Undaunted, I pressed on and began sending out my uncritiqued, unedited hot mess to whoever was accepting unsolicited submissions.

Ahem. For anyone who wonders… (raises megaphone to lips) Do. Not. Do. This.

I was thrilled when I signed with an agent. It felt so validating, I didn’t care that she required money up front. (Red flag? What red flag?) When my emails to her resulted in terse, uninformative replies, I thought it was my fault for being a needy writer. Only when I saw her name show up on a list of worst agents did I start to get the message. I wasn’t an undiscovered genius. I was a sucker with a penchant for adverbs.



Around the same time, I got pregnant with my first son. The second one came along two years later. Staying home raising two young boys was wonderful and fulfilling…and completely unproductive from a writing perspective. I occasionally had the time or the energy for it, but rarely both together.

But my dream to write never died. In fact, it became more insistent. It sat quietly in the corner and give me that plaintive look. You know the one. I knew it would wait forever if it had to, but that didn’t seem quite fair to either of us. So, I started writing again. This time, it felt different, for I had realized a great truth: just because writing was easy for me didn’t mean I was good at it.

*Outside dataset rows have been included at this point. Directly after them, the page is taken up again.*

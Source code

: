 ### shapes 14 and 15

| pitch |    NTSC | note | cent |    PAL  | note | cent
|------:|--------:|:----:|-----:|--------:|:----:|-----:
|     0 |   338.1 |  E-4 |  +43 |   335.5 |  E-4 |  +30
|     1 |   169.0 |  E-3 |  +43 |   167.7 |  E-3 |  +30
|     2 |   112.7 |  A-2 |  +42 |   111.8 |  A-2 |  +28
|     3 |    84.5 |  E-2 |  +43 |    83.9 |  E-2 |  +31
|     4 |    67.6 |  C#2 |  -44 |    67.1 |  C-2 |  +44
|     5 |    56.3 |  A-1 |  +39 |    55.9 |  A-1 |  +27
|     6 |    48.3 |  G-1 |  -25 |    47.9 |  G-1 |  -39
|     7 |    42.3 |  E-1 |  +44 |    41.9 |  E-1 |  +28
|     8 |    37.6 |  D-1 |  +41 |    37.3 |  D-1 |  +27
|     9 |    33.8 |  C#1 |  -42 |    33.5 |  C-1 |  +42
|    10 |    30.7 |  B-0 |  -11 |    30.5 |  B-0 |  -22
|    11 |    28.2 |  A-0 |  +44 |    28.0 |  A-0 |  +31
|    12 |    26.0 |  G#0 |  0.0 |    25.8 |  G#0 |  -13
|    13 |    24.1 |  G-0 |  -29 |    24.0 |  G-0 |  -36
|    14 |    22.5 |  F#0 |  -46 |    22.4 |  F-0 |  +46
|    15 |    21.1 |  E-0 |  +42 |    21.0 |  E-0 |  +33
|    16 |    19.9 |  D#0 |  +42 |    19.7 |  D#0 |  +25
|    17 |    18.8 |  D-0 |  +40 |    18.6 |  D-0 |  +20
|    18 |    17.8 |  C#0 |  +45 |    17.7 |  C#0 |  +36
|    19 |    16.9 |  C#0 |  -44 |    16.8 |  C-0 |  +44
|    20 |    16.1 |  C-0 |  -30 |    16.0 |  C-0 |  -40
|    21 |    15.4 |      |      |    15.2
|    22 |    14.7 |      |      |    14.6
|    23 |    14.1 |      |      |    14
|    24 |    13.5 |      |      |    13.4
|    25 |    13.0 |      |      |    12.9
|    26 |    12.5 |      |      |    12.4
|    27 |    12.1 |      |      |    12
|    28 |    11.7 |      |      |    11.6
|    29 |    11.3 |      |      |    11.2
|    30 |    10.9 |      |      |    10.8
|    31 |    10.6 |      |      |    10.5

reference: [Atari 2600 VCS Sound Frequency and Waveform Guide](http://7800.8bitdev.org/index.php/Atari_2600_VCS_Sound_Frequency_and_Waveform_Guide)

Once it sank in—a humbling moment, to be sure—I began to understand what it really means to be a writer. I went to conferences and classes, I read books and blogs. I joined a critique group of wise women writers. I made my peace with killing my darlings, as the expression goes. I kept at learning the craft, and by the time my first novel was published, I knew I had something I could be proud of. Sure, it had the gestation period of a blue whale times ten, but it was out in the world. With my name on the front.

I’m not a fast or prolific writer, but I’m still working at it. I’m still learning. And every time I sit down at the keyboard, I try to do it a little better than the time before.